[Stored data]
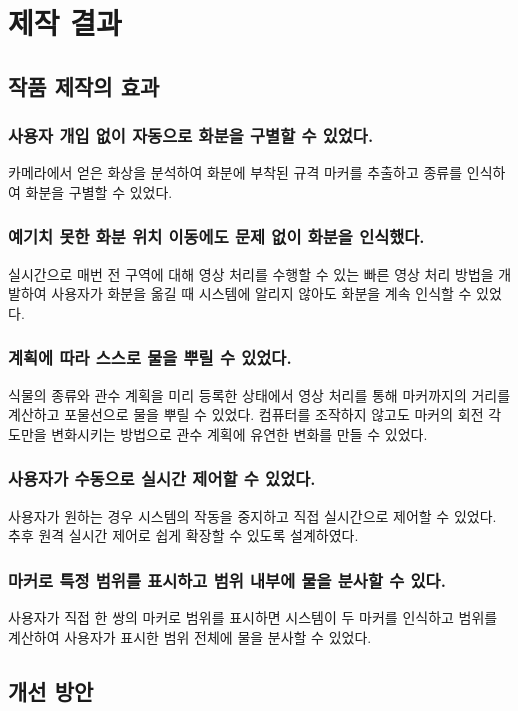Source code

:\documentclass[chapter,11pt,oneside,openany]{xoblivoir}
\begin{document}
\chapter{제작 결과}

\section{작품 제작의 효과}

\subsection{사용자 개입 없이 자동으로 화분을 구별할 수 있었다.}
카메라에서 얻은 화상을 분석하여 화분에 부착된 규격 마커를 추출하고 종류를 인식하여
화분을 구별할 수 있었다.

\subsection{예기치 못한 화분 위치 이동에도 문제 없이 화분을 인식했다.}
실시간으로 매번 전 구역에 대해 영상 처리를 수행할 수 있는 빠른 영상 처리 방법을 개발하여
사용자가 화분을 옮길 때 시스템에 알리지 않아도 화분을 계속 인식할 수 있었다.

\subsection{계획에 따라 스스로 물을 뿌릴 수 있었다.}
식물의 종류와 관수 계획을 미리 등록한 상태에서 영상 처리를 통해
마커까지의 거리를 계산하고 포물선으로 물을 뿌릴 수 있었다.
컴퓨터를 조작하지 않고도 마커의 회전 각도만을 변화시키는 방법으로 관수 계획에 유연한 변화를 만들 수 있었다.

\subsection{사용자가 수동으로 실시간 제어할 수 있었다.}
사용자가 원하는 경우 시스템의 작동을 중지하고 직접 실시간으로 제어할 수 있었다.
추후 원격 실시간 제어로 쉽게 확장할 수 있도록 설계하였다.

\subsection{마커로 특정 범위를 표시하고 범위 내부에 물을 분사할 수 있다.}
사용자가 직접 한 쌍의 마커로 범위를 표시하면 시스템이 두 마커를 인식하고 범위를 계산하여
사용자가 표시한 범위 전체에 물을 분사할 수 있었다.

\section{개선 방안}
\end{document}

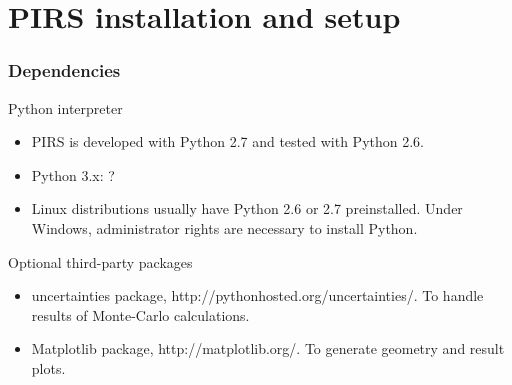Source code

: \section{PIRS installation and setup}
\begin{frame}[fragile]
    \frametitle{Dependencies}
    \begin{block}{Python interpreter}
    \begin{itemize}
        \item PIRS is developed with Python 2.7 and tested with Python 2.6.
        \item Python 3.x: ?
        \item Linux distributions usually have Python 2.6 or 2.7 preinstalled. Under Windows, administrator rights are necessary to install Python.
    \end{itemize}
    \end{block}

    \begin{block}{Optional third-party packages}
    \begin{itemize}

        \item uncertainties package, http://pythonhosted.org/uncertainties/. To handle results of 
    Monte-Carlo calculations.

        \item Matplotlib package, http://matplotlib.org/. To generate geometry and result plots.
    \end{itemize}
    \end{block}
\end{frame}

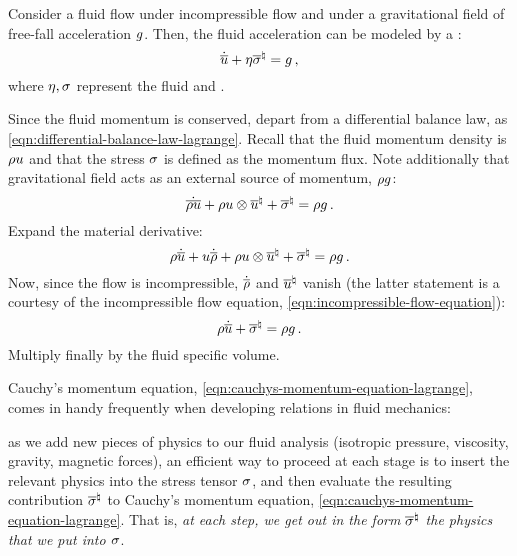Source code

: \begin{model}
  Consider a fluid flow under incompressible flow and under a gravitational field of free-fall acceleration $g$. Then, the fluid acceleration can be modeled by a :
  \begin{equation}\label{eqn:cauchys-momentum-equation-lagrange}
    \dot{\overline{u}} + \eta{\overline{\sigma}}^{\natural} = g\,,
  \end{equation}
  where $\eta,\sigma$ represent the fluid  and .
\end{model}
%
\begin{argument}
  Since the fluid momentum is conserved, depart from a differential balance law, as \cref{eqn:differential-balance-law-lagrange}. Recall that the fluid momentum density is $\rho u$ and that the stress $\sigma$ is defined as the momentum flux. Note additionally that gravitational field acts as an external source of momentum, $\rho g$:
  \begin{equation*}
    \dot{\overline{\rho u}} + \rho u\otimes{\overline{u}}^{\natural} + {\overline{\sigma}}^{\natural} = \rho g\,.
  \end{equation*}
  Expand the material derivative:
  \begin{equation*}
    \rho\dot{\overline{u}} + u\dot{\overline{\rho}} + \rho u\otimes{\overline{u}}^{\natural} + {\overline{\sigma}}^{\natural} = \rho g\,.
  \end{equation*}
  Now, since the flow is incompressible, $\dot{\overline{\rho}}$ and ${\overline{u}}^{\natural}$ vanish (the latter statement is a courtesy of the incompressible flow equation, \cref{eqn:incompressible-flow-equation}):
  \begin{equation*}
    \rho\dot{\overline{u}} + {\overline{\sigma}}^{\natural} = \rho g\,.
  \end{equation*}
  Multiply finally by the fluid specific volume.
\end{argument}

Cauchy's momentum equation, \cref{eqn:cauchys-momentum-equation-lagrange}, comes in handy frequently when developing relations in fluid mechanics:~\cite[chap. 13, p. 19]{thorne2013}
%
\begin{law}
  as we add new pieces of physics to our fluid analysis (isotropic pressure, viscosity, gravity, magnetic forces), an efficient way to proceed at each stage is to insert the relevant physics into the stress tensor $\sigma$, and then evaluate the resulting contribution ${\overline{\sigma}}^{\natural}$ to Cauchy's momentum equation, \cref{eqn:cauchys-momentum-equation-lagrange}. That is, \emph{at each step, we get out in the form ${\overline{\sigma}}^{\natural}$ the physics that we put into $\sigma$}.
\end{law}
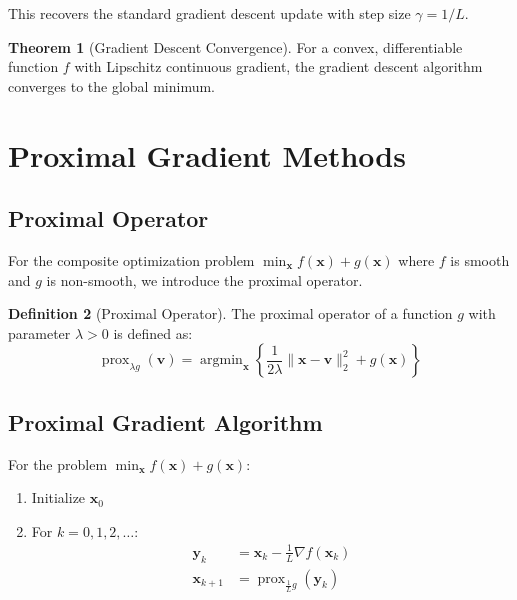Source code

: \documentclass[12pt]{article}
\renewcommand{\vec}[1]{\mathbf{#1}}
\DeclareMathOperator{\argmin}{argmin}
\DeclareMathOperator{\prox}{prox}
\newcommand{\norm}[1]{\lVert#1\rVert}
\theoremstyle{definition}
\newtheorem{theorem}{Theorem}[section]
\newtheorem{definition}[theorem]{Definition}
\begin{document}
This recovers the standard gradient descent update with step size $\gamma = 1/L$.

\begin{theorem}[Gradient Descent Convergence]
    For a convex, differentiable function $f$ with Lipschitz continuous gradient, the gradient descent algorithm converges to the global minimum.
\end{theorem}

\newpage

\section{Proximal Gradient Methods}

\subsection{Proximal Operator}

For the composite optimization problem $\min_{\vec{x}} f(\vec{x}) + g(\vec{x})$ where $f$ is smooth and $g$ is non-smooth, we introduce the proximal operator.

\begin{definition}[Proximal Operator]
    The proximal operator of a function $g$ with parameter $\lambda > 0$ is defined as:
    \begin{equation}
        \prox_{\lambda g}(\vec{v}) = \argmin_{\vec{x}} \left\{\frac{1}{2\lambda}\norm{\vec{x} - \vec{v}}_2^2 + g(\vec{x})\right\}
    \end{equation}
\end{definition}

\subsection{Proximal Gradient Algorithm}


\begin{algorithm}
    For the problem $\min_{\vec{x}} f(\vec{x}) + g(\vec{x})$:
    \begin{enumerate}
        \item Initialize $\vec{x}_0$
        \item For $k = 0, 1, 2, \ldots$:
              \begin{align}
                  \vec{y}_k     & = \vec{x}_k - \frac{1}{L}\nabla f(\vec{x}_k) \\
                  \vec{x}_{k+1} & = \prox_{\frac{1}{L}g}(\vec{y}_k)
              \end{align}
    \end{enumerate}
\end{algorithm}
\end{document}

▶ [Aim of the exercise]
The lines in the entries above that carry the word "definition" must be copied.

▶ [Solution to the exercise]
\theoremstyle{definition}
\newtheorem{definition}[theorem]{Definition}
\begin{definition}[Proximal Operator]
\end{definition}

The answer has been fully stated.